Among the entries, find the lines with the string "directory" and report them.
==================================================
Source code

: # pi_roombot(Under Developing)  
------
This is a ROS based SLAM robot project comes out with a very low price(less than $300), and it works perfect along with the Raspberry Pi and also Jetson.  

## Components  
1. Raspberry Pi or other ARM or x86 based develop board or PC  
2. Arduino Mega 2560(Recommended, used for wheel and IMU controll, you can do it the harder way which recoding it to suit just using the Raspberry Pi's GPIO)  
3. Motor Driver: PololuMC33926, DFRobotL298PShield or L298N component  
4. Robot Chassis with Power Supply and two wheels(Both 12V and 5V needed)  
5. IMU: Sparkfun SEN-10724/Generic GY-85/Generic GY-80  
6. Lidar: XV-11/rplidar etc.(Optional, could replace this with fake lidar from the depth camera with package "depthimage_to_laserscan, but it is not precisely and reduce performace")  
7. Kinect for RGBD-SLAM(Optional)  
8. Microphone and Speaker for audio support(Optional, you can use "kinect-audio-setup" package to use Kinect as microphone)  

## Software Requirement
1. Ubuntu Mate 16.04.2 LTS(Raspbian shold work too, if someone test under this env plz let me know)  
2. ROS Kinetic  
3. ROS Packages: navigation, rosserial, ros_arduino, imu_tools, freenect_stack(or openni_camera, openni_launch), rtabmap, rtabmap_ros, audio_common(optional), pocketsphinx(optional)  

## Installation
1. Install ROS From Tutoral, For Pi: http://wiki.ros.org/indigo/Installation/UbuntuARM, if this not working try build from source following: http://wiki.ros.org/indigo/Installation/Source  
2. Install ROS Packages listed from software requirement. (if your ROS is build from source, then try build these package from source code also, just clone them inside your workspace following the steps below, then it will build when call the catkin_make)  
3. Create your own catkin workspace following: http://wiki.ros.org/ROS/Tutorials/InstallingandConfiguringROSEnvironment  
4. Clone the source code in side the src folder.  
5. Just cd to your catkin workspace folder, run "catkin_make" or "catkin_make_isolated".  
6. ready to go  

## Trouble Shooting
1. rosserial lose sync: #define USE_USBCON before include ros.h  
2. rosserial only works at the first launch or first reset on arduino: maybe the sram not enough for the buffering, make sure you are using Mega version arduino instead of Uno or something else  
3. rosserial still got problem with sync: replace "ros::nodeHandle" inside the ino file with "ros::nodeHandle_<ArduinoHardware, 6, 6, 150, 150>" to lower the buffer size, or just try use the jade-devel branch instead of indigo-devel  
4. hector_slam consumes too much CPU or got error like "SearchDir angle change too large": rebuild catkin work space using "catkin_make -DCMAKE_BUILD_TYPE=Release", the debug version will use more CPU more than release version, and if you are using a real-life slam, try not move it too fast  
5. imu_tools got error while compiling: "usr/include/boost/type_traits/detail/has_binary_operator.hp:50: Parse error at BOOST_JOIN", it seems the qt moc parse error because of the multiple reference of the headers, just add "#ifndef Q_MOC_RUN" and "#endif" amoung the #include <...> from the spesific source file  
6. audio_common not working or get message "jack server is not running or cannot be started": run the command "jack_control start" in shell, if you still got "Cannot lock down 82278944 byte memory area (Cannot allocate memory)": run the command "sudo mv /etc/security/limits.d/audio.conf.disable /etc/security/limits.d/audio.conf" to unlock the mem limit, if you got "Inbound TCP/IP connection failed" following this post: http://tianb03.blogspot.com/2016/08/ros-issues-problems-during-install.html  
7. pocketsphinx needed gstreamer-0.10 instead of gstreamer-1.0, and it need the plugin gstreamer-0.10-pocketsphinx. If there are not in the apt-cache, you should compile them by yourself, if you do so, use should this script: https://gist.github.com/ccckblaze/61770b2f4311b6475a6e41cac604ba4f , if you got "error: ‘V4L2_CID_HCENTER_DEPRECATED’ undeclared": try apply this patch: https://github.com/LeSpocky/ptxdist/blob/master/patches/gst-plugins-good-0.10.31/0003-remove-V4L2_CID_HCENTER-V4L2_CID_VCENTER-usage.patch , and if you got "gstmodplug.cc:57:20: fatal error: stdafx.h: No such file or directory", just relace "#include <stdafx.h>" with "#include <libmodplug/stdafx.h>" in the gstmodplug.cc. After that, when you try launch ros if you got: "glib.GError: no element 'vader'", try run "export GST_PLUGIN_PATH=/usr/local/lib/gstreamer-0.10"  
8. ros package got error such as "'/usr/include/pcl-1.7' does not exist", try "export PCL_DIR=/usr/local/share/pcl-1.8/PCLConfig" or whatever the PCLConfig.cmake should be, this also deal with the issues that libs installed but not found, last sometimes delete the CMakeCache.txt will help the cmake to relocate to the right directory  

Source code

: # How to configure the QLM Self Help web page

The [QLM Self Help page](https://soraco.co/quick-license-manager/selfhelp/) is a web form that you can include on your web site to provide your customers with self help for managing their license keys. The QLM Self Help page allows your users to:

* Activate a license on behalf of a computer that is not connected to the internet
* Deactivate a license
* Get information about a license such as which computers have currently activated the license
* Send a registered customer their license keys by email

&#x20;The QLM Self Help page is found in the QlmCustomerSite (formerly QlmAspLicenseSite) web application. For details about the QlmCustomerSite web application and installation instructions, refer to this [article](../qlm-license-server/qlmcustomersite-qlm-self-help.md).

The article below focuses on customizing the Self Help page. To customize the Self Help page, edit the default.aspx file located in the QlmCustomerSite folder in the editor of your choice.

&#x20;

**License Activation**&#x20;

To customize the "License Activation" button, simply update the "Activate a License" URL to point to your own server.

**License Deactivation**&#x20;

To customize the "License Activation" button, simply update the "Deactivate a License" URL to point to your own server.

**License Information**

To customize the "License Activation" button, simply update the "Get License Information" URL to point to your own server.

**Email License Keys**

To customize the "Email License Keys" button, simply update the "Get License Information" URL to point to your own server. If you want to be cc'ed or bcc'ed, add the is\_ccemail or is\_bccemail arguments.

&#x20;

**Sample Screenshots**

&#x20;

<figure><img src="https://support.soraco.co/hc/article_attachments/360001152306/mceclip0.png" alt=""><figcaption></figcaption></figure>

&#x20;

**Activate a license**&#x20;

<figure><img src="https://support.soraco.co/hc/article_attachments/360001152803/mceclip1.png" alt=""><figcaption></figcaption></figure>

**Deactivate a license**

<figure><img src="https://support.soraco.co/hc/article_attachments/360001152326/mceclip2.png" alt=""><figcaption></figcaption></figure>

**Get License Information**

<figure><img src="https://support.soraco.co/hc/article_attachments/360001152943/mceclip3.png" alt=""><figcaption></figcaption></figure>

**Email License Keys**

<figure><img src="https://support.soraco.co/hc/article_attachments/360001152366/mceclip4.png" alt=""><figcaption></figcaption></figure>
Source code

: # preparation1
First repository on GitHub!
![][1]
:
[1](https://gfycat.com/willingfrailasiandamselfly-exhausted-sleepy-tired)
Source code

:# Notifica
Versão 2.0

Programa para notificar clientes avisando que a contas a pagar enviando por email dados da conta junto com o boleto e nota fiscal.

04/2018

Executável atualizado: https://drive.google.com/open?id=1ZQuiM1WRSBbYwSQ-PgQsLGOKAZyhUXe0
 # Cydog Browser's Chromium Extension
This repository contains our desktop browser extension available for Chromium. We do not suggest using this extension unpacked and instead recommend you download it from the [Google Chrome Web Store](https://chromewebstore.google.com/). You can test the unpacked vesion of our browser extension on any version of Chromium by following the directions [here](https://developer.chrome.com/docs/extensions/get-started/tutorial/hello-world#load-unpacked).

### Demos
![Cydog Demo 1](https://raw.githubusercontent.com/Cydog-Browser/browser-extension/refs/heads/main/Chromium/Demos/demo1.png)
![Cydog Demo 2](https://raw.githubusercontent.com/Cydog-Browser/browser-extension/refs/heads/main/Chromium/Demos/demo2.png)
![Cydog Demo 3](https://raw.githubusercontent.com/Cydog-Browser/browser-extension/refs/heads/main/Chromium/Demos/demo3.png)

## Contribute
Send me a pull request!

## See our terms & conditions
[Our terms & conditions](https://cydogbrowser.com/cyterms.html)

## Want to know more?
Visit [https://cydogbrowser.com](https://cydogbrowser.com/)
==================================================
Response to the task:
7. pocketsphinx needed gstreamer-0.10 instead of gstreamer-1.0, and it need the plugin gstreamer-0.10-pocketsphinx. If there are not in the apt-cache, you should compile them by yourself, if you do so, use should this script: https://gist.github.com/ccckblaze/61770b2f4311b6475a6e41cac604ba4f , if you got "error: ‘V4L2_CID_HCENTER_DEPRECATED’ undeclared": try apply this patch: https://github.com/LeSpocky/ptxdist/blob/master/patches/gst-plugins-good-0.10.31/0003-remove-V4L2_CID_HCENTER-V4L2_CID_VCENTER-usage.patch , and if you got "gstmodplug.cc:57:20: fatal error: stdafx.h: No such file or directory", just relace "#include <stdafx.h>" with "#include <libmodplug/stdafx.h>" in the gstmodplug.cc. After that, when you try launch ros if you got: "glib.GError: no element 'vader'", try run "export GST_PLUGIN_PATH=/usr/local/lib/gstreamer-0.10"  
8. ros package got error such as "'/usr/include/pcl-1.7' does not exist", try "export PCL_DIR=/usr/local/share/pcl-1.8/PCLConfig" or whatever the PCLConfig.cmake should be, this also deal with the issues that libs installed but not found, last sometimes delete the CMakeCache.txt will help the cmake to relocate to the right directory  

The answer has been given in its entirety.